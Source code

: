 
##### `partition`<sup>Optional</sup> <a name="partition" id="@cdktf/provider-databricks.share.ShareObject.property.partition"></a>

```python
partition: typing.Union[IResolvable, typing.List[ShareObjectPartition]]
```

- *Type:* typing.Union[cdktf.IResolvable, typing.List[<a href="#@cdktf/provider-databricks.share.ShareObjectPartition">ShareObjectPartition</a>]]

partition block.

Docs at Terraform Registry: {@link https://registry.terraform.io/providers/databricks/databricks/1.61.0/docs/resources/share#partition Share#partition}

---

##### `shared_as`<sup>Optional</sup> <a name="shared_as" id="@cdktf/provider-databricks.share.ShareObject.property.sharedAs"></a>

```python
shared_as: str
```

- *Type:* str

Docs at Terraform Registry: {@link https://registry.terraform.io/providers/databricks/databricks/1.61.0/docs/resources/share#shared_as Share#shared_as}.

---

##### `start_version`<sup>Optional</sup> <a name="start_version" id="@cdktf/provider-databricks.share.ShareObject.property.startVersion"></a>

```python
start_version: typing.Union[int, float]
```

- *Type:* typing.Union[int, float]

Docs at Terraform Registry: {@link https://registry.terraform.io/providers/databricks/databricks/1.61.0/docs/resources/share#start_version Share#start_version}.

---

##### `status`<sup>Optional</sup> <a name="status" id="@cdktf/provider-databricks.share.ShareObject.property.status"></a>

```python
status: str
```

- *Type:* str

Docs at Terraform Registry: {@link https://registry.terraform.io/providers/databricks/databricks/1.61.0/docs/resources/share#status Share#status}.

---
◆ ◆ ◆
Lines that contain "float" are to be copied from the records above.

Response to the exercise:
start_version: typing.Union[int, float]
- *Type:* typing.Union[int, float]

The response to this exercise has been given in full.